Ritter Saunders, who is Boise State Public Radio’s first digital reporter, said, “A few months from now I see StateImpact Idaho being the go-to statewide resource for economic news. People will have StateImpact Idaho bookmarked as a must-read daily news site.  We’re in the process of building a tool that will be a hub for learning about state government policies that impact business and the economy, and a place to find real-life stories of how Idahoans are coping with a ‘post-recession’ economy.”

The two-reporter team will break down key economic terms and ideas, the budget and much more.  Those stories will be told using the best platform available from multi-media to on-air. All of the content can be found on the StateImpact Idaho website: http://stateimpact.npr.org/idaho/. The project also is on Facebook and Twitter.

It’s part of a local-national journalism collaborative designed to build on the best of local and state reporting at NPR member stations across the nation by focusing on how governmental decisions affect citizens in such areas as education, healthcare, business, the environment, energy and jobs. StateImpact will eventually put reporters on the ground in all 50 states to serve public radio’s growing audience of 34 million listeners, and tens of millions more online and on mobile.

Several foundations, corporations and individual donors have made philanthropic contributions to NPR and partner stations in support of StateImpact. These grants fund the planning and launch phases, and have made it possible for NPR to staff an eight-member StateImpact desk to run the project, which is starting with a two-year pilot in the eight states.
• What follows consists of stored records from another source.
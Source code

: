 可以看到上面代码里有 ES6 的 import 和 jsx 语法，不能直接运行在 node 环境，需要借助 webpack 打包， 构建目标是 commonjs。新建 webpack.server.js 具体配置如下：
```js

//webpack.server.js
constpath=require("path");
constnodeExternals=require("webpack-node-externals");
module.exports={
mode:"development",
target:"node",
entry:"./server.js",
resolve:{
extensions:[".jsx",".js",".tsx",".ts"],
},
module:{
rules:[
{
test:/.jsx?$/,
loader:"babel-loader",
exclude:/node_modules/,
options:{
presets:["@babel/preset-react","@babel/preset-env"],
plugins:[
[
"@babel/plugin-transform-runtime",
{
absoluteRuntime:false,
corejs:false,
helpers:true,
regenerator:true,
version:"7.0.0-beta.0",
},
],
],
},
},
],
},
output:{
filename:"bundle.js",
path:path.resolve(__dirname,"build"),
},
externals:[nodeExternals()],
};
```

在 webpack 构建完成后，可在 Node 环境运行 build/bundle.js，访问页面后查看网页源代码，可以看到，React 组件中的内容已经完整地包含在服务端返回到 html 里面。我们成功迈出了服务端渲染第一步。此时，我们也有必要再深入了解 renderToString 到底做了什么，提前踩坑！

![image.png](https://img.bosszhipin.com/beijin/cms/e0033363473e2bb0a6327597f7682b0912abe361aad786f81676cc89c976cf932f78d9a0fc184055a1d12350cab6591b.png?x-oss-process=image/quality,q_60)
NPR is working with partner stations to seek additional funding for the overall initiative and local and regional matching funds.

NPR will invite applications from additional stations and states to join the project in the coming months.

Both Ritter Saunders and Messick say they’re glad to be in Boise and to continue reporting in the West.

Ritter Saunders said she’s excited to be part of “a news organization that is embracing new reporting initiatives.  It’s energizing to work in a newsroom where quality is paramount and we’re able to put a human face on economic stories.”

Sadie Babits is the news director at Boise State Radio and a member of the Press Club board.